With as much as there is to see in Paris, it’s hard to decide on an absolute favorite place (read about my top places here). I loved riding the elevator to the tip-top of the Eiffel Tower, eating macarons on the winding streets of Montmartre, and standing in awe of Notre Dame. The place I looked most forward to, though, was the Louvre.
The Louvre is Paris’s most famous museum, making it the most popular with tourists. I was told a thousand times to go to a smaller museum like Musée d’Orsay or Petit Palais instead. My hard-headed self ignored these suggestions, and I’m so glad that I did.
I took a course on art history during the Enlightenment while I was in college where I majored in international studies. My emphasis was in European culture & the arts, so an art history course was the perfect fit for my studies. Previously I spent my time studying literature & history, but with course requirements creeping up on me, I knew I would have to squeeze an art course in. One of my good friends had registered for this class so I did the same.

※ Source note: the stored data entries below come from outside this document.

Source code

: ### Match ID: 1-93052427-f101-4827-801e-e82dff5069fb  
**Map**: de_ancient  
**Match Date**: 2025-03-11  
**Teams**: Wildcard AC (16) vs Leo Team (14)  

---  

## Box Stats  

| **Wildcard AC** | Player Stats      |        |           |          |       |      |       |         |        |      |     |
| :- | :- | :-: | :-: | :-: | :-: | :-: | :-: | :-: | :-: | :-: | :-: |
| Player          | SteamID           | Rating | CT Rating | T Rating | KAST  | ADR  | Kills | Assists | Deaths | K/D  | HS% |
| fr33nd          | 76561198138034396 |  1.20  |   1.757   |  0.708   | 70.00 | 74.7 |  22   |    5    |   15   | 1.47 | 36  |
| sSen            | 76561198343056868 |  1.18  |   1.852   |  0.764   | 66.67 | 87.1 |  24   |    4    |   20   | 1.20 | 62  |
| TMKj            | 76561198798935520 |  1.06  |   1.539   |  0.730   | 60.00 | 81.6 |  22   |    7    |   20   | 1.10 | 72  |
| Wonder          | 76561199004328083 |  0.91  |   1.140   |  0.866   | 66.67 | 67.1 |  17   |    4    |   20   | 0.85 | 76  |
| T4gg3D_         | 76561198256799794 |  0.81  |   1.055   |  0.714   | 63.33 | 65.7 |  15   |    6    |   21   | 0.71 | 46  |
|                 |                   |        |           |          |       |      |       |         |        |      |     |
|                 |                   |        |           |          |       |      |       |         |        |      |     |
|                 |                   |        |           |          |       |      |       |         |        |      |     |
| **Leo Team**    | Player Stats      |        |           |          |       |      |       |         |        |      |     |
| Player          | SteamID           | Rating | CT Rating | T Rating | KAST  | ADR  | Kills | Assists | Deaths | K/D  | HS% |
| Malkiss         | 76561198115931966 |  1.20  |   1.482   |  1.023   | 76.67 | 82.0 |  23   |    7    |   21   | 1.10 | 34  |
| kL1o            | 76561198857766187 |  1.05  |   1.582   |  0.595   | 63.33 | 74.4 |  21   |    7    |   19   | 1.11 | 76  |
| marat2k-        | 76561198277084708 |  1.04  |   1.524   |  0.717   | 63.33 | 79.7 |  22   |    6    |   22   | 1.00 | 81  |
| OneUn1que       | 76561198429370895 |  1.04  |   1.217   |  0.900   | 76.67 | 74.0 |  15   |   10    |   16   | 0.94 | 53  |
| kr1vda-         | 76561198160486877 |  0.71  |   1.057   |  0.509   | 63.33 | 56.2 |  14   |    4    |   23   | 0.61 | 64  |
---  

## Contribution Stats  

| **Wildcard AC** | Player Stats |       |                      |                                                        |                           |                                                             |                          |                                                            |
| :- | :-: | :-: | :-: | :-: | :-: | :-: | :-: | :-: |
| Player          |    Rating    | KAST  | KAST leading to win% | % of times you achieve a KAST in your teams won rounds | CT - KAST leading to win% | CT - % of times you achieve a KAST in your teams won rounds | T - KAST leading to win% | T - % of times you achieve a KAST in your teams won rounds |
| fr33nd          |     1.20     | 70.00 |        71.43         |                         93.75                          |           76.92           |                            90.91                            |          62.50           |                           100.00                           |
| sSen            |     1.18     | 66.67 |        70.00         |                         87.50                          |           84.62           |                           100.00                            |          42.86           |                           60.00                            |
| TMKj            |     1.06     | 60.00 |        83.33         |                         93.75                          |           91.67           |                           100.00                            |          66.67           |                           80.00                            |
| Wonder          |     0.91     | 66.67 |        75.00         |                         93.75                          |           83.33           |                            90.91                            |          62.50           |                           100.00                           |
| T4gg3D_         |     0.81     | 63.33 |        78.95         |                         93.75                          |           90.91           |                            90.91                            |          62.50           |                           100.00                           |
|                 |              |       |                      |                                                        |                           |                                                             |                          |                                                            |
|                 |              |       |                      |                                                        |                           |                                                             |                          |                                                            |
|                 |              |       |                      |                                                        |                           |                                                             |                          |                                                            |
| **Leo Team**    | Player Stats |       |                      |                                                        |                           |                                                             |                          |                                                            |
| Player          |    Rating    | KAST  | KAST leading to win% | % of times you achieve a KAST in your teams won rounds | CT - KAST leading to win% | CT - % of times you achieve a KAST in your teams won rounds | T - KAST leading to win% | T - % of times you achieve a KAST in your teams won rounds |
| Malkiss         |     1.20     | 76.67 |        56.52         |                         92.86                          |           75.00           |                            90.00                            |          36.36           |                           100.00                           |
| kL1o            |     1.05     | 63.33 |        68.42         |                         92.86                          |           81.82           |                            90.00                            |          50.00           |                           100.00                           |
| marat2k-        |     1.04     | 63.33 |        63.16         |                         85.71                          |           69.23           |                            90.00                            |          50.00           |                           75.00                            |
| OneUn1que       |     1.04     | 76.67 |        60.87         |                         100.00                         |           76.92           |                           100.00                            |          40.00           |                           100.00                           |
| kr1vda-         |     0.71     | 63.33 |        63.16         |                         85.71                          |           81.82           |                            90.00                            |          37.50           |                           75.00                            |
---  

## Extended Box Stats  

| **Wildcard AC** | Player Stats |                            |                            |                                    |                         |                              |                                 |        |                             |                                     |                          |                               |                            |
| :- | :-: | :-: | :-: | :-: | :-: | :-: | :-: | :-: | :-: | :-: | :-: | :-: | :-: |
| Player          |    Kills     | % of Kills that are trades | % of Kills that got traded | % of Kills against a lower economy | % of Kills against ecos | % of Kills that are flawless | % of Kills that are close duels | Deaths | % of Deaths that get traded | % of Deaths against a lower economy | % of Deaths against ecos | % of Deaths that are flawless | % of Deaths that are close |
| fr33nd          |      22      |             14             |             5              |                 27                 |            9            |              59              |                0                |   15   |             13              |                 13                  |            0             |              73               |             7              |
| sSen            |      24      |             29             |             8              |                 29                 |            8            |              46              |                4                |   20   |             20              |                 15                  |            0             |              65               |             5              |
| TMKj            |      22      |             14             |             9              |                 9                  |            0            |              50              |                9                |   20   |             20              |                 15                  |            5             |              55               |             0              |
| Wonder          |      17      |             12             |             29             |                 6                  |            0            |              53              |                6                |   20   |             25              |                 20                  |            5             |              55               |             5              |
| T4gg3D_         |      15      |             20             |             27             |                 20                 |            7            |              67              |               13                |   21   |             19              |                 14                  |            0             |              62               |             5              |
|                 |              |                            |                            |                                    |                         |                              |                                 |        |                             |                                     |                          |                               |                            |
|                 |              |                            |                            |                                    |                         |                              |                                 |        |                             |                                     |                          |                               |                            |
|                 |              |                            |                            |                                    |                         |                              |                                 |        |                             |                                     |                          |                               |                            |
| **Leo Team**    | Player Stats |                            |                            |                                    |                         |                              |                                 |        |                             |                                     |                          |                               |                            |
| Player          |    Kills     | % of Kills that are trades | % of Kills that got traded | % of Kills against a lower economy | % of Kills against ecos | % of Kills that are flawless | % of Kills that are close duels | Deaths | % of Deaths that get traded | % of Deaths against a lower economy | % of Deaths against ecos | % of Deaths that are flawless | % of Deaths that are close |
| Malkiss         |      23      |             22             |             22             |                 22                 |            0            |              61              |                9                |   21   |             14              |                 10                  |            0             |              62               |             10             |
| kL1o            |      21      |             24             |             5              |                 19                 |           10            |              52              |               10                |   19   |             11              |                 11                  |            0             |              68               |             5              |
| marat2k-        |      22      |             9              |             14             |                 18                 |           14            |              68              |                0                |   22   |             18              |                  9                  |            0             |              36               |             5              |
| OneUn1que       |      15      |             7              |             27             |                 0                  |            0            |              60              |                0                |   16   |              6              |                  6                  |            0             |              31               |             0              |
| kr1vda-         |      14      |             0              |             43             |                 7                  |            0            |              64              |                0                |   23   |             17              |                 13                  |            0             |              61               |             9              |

Little did I know this course would open up a spring of interests for me and allowed me to become more interested in the arts while also being more knowledgeable. It made me realize that there is typically a political or emotional undertone in all art; as much as my previous self wanted to think that all art was created to look pretty, it’s simply not the case.
Being as newly-obsessed with art as I was, and knowing that many famous artworks were housed in Paris, I checked around with many museums and came to the conclusion that I would get the most excitement out of visiting the Louvre. I’m also intrigued by the French Revolution so the fact that the museum has exhibits on King Louis XVI & Marie Antoinette was a definite plus.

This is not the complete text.